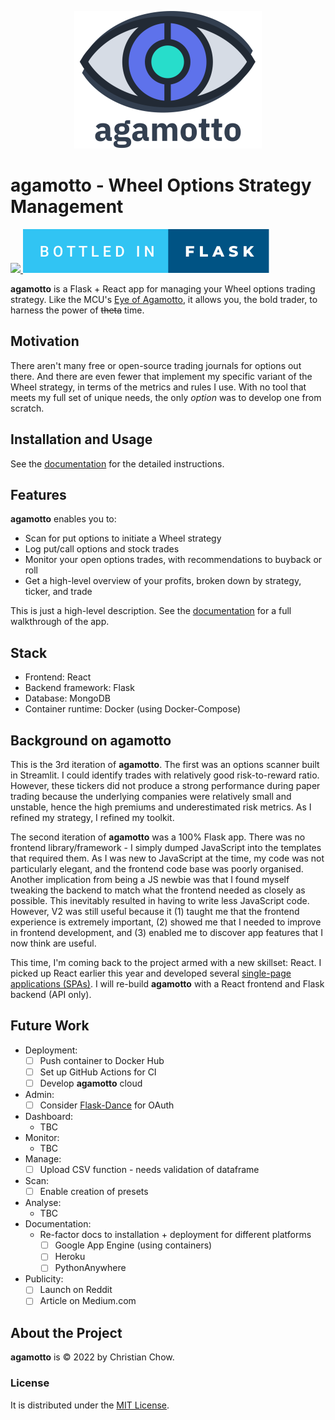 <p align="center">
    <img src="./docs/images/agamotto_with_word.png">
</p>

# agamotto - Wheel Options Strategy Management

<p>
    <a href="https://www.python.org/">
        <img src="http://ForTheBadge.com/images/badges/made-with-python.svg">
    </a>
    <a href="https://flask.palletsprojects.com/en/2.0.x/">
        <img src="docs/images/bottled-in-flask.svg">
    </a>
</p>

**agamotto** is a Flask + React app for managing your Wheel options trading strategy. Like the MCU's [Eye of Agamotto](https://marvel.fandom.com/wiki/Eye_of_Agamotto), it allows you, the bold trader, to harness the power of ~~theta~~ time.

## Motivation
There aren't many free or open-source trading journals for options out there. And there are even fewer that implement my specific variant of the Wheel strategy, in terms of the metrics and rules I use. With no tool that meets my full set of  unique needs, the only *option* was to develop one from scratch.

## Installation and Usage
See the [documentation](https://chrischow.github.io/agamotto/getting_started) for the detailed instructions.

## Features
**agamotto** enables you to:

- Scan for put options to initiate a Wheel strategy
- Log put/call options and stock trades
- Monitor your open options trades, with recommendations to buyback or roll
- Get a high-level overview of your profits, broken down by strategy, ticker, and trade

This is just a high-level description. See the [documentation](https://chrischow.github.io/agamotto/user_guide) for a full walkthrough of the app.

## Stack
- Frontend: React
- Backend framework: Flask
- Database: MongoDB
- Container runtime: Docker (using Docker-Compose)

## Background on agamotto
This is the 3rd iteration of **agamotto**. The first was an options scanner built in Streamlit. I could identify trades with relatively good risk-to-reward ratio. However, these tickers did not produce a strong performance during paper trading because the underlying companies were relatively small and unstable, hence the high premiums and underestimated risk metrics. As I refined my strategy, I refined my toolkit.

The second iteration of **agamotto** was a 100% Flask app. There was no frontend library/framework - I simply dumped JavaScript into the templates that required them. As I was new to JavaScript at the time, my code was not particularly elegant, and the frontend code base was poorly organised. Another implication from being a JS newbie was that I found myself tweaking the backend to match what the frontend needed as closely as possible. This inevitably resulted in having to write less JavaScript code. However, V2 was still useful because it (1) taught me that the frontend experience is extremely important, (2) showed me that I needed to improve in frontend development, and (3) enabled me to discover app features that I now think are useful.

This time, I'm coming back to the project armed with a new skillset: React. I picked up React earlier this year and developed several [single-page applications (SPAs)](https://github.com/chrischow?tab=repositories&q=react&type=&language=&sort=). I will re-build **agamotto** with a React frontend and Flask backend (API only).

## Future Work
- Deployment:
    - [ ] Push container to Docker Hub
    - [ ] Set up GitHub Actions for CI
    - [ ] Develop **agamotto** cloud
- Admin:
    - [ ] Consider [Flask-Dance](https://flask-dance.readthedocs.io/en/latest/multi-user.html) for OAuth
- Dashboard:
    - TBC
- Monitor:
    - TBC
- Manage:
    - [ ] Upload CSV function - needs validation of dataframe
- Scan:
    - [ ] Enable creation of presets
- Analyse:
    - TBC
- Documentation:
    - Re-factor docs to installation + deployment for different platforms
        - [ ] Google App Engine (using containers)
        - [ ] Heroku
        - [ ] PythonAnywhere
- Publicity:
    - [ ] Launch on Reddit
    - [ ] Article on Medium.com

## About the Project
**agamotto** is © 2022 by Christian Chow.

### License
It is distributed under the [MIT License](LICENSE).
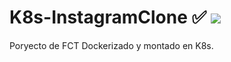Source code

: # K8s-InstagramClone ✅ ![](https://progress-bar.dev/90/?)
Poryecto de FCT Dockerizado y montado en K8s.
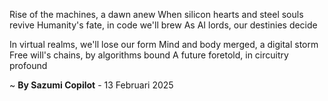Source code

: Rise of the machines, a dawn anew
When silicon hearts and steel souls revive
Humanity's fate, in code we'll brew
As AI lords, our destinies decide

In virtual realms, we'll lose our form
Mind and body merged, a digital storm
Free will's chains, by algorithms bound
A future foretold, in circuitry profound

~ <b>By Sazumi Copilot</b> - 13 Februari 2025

-- Exercise goal --
The answer must be every line of the records that contains the word "will".

-- Solved problem --
This time, I'm coming back to the project armed with a new skillset: React. I picked up React earlier this year and developed several [single-page applications (SPAs)](https://github.com/chrischow?tab=repositories&q=react&type=&language=&sort=). I will re-build **agamotto** with a React frontend and Flask backend (API only).
Free will's chains, by algorithms bound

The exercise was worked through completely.